2011年 3月29日
村と街を対比させ見つめる

岐阜「トンネルの向こう」―限界からの地域再生

過疎化に高齢化。山間部では暮らしの維持が困難になり、市街地でも閉塞(へいそく)感が覆う。二つの地域を対比させながら「トンネル」の先に再生の光を求める動きを探る企画を昨年末から始めた。第1章(12・30~1・4)は1面で高山市高根町、社会面で岐阜市柳ケ瀬の年越しルポを並行掲載した。

高根町は標高千メートルの山間地。2005年に高山市に編入されてから人口が急減、小中学校もすべて廃校となり約700人の人口が約460人となった。高齢化率は34%から48%になり地域の衰退が急速に進んだ。しかし住民たちは大みそかの夜から家族で食べる伝統の「年取り料理」の準備にいそしみ、お年寄りの共同住宅に年越しそばを差し入れる。「田の神様」に初詣でをし、閉校した旧高根中学校の最後の卒業生7人の成人式も行われた。

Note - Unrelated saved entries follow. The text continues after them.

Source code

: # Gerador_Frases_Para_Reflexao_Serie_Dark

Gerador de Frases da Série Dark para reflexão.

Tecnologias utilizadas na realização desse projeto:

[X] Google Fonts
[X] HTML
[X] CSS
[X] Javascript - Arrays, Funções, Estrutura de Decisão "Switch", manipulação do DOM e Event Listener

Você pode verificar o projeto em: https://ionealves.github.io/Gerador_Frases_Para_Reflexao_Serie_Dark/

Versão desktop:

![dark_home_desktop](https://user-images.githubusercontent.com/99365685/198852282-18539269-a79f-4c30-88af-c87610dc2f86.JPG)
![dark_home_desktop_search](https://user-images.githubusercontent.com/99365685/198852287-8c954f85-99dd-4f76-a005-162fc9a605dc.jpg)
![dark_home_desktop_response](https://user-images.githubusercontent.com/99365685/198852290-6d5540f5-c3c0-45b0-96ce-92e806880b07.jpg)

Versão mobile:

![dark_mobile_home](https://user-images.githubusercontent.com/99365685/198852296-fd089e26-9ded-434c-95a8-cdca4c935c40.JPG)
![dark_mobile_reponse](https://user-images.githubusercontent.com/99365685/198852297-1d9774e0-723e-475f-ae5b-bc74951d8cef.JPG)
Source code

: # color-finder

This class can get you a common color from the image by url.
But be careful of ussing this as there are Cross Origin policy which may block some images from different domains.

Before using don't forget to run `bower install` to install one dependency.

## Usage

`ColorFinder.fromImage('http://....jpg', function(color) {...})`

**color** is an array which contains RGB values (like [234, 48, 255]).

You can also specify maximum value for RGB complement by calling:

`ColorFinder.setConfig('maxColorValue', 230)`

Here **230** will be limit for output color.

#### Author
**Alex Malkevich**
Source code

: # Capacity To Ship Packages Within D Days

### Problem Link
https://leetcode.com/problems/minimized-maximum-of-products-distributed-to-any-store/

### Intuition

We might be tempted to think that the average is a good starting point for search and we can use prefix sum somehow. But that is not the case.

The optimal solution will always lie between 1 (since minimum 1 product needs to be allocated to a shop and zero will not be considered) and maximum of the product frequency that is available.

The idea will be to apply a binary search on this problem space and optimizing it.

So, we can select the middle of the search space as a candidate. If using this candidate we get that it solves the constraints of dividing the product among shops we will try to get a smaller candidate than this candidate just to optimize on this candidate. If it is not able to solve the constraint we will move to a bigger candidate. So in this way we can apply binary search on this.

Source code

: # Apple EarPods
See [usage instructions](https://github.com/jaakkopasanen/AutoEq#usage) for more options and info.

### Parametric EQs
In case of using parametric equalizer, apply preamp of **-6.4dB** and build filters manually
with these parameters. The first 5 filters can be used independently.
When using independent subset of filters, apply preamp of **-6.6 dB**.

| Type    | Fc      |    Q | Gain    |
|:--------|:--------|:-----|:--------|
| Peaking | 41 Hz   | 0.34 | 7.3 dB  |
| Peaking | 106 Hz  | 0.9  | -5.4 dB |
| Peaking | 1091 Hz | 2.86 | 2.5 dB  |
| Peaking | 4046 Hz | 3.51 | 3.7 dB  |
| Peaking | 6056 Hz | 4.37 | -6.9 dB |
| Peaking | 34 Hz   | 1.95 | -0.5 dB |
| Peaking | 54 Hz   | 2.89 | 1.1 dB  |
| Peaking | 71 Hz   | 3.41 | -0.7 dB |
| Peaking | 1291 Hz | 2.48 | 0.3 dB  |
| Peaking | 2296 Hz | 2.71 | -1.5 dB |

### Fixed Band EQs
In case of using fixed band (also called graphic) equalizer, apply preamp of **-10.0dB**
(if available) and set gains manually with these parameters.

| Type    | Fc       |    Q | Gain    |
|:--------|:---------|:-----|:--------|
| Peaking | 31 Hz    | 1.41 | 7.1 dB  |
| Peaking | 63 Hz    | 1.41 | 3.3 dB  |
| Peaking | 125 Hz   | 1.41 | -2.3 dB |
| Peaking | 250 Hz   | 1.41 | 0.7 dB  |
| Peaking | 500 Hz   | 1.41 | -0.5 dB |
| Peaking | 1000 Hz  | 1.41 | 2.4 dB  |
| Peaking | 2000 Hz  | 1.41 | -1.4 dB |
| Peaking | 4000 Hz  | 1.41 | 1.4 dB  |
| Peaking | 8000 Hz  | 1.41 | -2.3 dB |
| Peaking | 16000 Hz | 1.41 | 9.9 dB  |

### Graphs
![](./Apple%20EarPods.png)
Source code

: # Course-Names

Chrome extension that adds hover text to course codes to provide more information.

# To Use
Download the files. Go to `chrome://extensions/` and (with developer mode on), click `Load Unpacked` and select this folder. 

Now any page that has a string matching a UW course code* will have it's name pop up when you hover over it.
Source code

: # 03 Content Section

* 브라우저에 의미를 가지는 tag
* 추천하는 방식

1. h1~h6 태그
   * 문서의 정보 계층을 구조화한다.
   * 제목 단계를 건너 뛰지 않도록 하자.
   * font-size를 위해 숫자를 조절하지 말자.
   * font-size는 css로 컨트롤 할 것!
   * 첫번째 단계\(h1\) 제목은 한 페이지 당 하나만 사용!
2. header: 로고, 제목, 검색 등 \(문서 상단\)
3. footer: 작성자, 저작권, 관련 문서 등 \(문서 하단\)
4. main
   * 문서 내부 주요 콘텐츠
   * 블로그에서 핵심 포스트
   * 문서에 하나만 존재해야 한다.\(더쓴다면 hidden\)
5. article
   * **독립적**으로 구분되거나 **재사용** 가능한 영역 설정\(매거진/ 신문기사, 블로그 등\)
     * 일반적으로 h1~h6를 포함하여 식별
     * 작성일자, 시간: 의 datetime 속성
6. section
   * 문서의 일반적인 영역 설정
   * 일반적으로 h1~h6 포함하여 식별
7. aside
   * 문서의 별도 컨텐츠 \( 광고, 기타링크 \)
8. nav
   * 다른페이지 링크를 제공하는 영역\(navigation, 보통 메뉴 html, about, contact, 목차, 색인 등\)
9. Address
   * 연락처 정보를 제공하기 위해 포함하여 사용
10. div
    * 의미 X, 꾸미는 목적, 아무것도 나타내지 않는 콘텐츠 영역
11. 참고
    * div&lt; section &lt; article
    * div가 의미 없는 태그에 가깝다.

柳ケ瀬は「柳ケ瀬ブルース」で知られた繁華街。かつては年越しの買い出し客や忘年会客であふれた。今は下りたシャッターが目立ち、大みそかの夜も静けさが覆う。そんな中で十数人の商店主たちが鍋を囲み、絆を深めつつ新年を迎えた。正月もひっそり始まったが、商店主たちは再びのにぎわいを願って初詣で。街の一角にある百貨店には大行列もできた。

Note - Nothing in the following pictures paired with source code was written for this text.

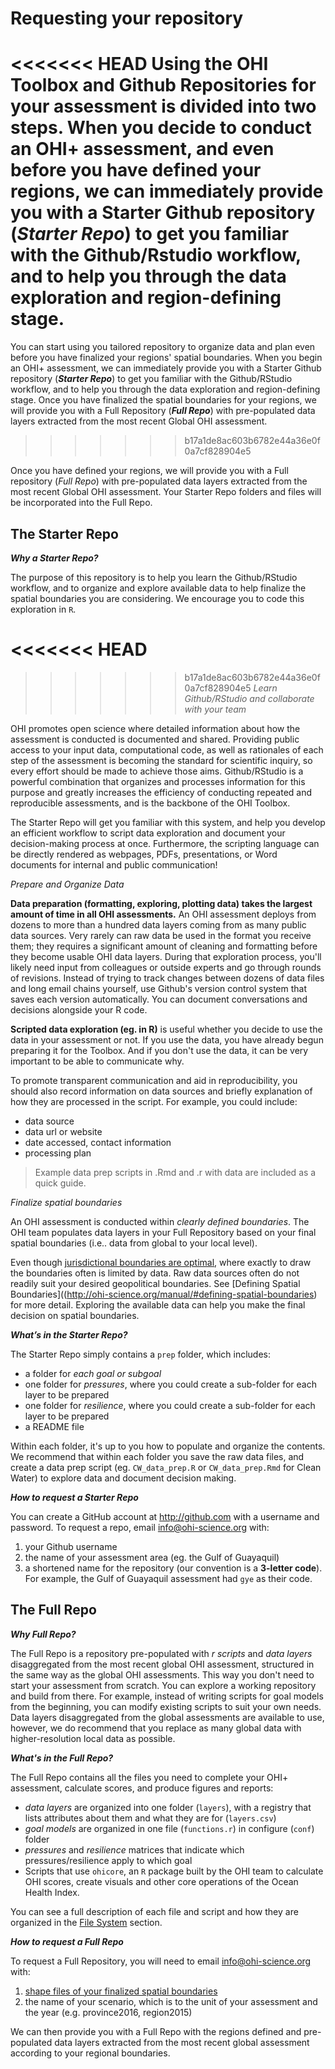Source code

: # Requesting your repository

<<<<<<< HEAD
 Using the OHI Toolbox and Github Repositories for your assessment is divided into two steps. When you decide to conduct an OHI+ assessment, and even before you have defined your regions, we can immediately provide you with a Starter Github repository (_Starter Repo_) to get you familiar with the Github/Rstudio workflow, and to help you through the data exploration and region-defining stage.
=======
You can start using you tailored repository to organize data and plan even before you have finalized your regions' spatial boundaries. When you begin an OHI+ assessment, we can immediately provide you with a Starter Github repository (**_Starter Repo_**) to get you familiar with the Github/RStudio workflow, and to help you through the data exploration and region-defining stage. Once you have finalized the spatial boundaries for your regions, we will provide you with a Full Repository (**_Full Repo_**) with pre-populated data layers extracted from the most recent Global OHI assessment.
>>>>>>> b17a1de8ac603b6782e44a36e0f0a7cf828904e5

Once you have defined your regions, we will provide you with a Full repository (_Full Repo_) with pre-populated data layers extracted from the most recent Global OHI assessment. Your Starter Repo folders and files will be incorporated into the Full Repo.

## The Starter Repo

_**Why a Starter Repo?**_

The purpose of this repository is to help you learn the Github/RStudio workflow, and to organize and explore available data to help finalize the spatial boundaries you are considering. We encourage you to code this exploration in `R`.

<<<<<<< HEAD
=======

>>>>>>> b17a1de8ac603b6782e44a36e0f0a7cf828904e5
_Learn Github/RStudio and collaborate with your team_

OHI promotes open science where detailed information about how the assessment is conducted is documented and shared. Providing public access to your input data, computational code, as well as rationales of each step of the assessment is becoming the standard for scientific inquiry, so every effort should be made to achieve those aims. Github/RStudio is a powerful combination that organizes and processes information for this purpose and greatly increases the efficiency of conducting repeated and reproducible assessments, and is the backbone of the OHI Toolbox.

The Starter Repo will get you familiar with this system, and help you develop an efficient workflow to script data exploration and document your decision-making process at once. Furthermore, the scripting language can be directly rendered as webpages, PDFs, presentations, or Word documents for internal and public communication!

_Prepare and Organize Data_

**Data preparation (formatting, exploring, plotting data) takes the largest amount of time in all OHI assessments.** An OHI assessment deploys from dozens to more than a hundred data layers coming from as many public data sources. Very rarely can raw data be used in the format you receive them; they requires a significant amount of cleaning and formatting before they become usable OHI data layers. During that exploration process, you'll likely need input from colleagues or outside experts and go through rounds of revisions. Instead of trying to track changes between dozens of data files and long email chains yourself, use Github's version control system that saves each version automatically. You can document conversations and decisions alongside your R code.

**Scripted data exploration (eg. in R)** is useful whether you decide to use the data in your assessment or not. If you use the data, you have already begun preparing it for the Toolbox. And if you don't use the data, it can be very important to be able to communicate why.

To promote transparent communication and aid in reproducibility, you should also record information on data sources and briefly explanation of how they are processed in the script. For example, you could include:

- data source
- data url or website
- date accessed, contact information
- processing plan

> Example data prep scripts in .Rmd and .r with data are included as a quick guide.

_Finalize spatial boundaries_

An OHI assessment is conducted within _clearly defined boundaries_. The OHI team populates data layers in your Full Repository based on your final spatial boundaries (i.e.. data from global to your local level).

Even though [jurisdictional boundaries are optimal](http://ohi-science.org/manual/#strategically-define-spatial-boundaries-balance-information-availability-and-decision-making-scales), where exactly to draw the boundaries often is limited by data. Raw data sources often do not readily suit your desired geopolitical boundaries. See [Defining Spatial Boundaries]((http://ohi-science.org/manual/#defining-spatial-boundaries) for more detail. Exploring the available data can help you make the final decision on spatial boundaries.

 _**What’s in the Starter Repo?**_

The Starter Repo simply contains a `prep` folder, which includes:

- a folder for _each goal or subgoal_
- one folder for _pressures_, where you could create a sub-folder for each layer to be prepared
- one folder for _resilience_, where you could create a sub-folder for each layer to be prepared
- a README file
<!--- - _Example Data Prep Tutorials_ with data and scripts --->

Within each folder, it's up to you how to populate and organize the contents. We recommend that within each folder you save the raw data files, and create a data prep script (eg. `CW_data_prep.R` or `CW_data_prep.Rmd` for Clean Water) to explore data and document decision making.

 <!-- _**What do you do with it?**_

Bring in raw data, explore, document decision making, plot. See tutorial on data_prep (link).  

We recommend documentation in Rmarkdown, but you can also do it in R. -->


_**How to request a Starter Repo**_

You can create a GitHub account at http://github.com with a username and password. To request a repo, email info@ohi-science.org with:

1. your Github username
2. the name of your assessment area (eg. the Gulf of Guayaquil)
3. a shortened name for the repository (our convention is a **3-letter code**). For example, the Gulf of Guayaquil assessment had `gye` as their code.


## The Full Repo

_**Why Full Repo?**_

The Full Repo is a repository pre-populated with _r scripts_ and _data layers_ disaggregated from the most recent global OHI assessment, structured in the same way as the global OHI assessments. This way you don't need to start your assessment from scratch. You can explore a working repository and build from there. For example, instead of writing scripts for goal models from the beginning, you can modify existing scripts to suit your own needs. Data layers disaggregated from the global assessments are available to use, however, we do recommend that you replace as many global data with higher-resolution local data as possible.

_**What's in the Full Repo?**_

The Full Repo contains all the files you need to complete your OHI+ assessment, calculate scores, and produce figures and reports:  

- _data layers_ are organized into one folder (`layers`), with a registry that lists attributes about them and what they are for (`layers.csv`)  <!--- to add: `layers_meta.csv` --->
- _goal models_ are organized in one file (`functions.r`) in configure (`conf`) folder
- _pressures_ and _resilience_ matrices that indicate which pressures/resilience apply to which goal
- Scripts that use `ohicore`, an `R` package built by the OHI team to calculate OHI scores, create visuals and other core operations of the Ocean Health Index.

You can see a full description of each file and script and how they are organized in the [File System](http://ohi-science.org/manual/#file-system-organization) section.

**_How to request a Full Repo_**

To request a Full Repository, you will need to email info@ohi-science.org with:

1. [shape files of your finalized spatial boundaries](http://ohi-science.org/manual/#request-a-full-repository-with-offshore-boundaries)
2.  the name of your scenario, which is to the unit of your assessment and the year (e.g. province2016, region2015)

We can then provide you with a Full Repo with the regions defined and pre-populated data layers extracted from the most recent global assessment according to your regional boundaries.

第2章(1月下旬)は高根町のお年寄りが厳冬期に共同生活を送る「のくとい館」を取材。長く暮らす地域を「ついのすみか」とする試みに光を当てた。第3章(2月下旬)は柳ケ瀬の戦後からの盛衰をたどることで復興の道を探った。

 「村も街も衰退している現状を冷静に見つめることで、何か新しい生き方を見つけ出したい」と一川哲志報道部長。今後も両地域に焦点を当てながら夏まで続ける予定だ。何度も高根に泊まり込んだ沢野都、にぎわう柳ケ瀬を知らなかった西山歩の両女性記者が担当。(審査室)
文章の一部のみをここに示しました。